Readers did not discover until towards the end of the article that “Gaza’s health ministry” is run by the same terror group that organises and facilitates the violent rioting now in its seventh month.

Neither were they informed that in addition to burning tyres and throwing stones, the rioters on that beach on October 22nd engaged in additional activities which – had Bell bothered to mention them – would have helped audiences understand why the use of live fire was necessary.

“On October 22, 2018, the 13th mini-flotilla sailed towards Israel’s naval border. About 20 small boats set sail from the Beit Lahia shore. The mini-flotilla was accompanied by a demonstration on the beach, in which about 5,000 Gazans participated. During the demonstration rioters threw IEDs and hand grenades at IDF forces. Several rioters tried to approach the security fence but returned to the Gaza Strip. The ministry of health in the Gaza Strip reported that about twenty people had been injured in the demonstrations north of Beit Lahia.”

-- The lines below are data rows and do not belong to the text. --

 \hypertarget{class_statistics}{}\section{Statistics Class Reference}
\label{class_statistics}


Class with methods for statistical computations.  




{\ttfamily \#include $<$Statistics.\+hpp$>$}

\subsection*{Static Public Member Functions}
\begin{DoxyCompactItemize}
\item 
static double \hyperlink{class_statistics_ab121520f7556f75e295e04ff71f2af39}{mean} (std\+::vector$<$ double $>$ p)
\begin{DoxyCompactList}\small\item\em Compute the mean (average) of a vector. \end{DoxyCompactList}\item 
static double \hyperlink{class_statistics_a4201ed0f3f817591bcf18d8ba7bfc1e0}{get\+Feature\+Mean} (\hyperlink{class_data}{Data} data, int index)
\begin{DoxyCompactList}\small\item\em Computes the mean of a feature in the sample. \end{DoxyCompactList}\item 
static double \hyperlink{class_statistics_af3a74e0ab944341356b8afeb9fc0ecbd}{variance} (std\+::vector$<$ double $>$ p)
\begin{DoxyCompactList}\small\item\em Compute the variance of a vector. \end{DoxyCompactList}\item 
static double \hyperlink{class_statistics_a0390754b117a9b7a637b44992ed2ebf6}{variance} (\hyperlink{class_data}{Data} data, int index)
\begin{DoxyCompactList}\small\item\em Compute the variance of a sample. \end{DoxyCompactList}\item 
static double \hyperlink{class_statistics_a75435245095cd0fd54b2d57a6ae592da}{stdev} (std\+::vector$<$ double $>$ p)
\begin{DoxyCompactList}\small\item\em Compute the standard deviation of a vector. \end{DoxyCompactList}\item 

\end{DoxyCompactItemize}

Later on in the article, readers saw more downplaying of the violent nature of the ‘Great Return March’ events:

“Palestinians in Gaza have been protesting weekly along the border with Israel since March. The protests, orchestrated by the territory’s militant Hamas rulers, are held in support of the declared right of Palestinian refugees to return to their ancestral homes in what is now Israel.”

BBC audiences were not informed that the intention of the demand for the so-called ‘right of return’ is the elimination of the Jewish state.

With regard to the photograph itself, readers were told that:

“The image has been shared widely, with many social media users likening it to Eugene Delacroix’s famous painting of the 1830 Paris uprising – Liberty Leading the People.”

While Delacroix’s painting portrayed French protesters rising up against their monarch, the subject of this photograph was not demonstrating against his own corrupt and inept rulers. Bell made no effort to explain to BBC audiences that the Gaza Strip has not been under Israeli control for over thirteen years and so the comparison made by “many social media users” is clearly redundant. Moreover, his narrative framing continued: 

“Where some saw biblical symbolism of a David versus Goliath struggle, others viewed the stylish image as glorification of violence.”

Nevertheless, as we see, the BBC did indeed consider it appropriate to provide amplification to the politically motivated romanticisation of an image of a person participating in violent rioting encouraged, organised and facilitated by a terror group.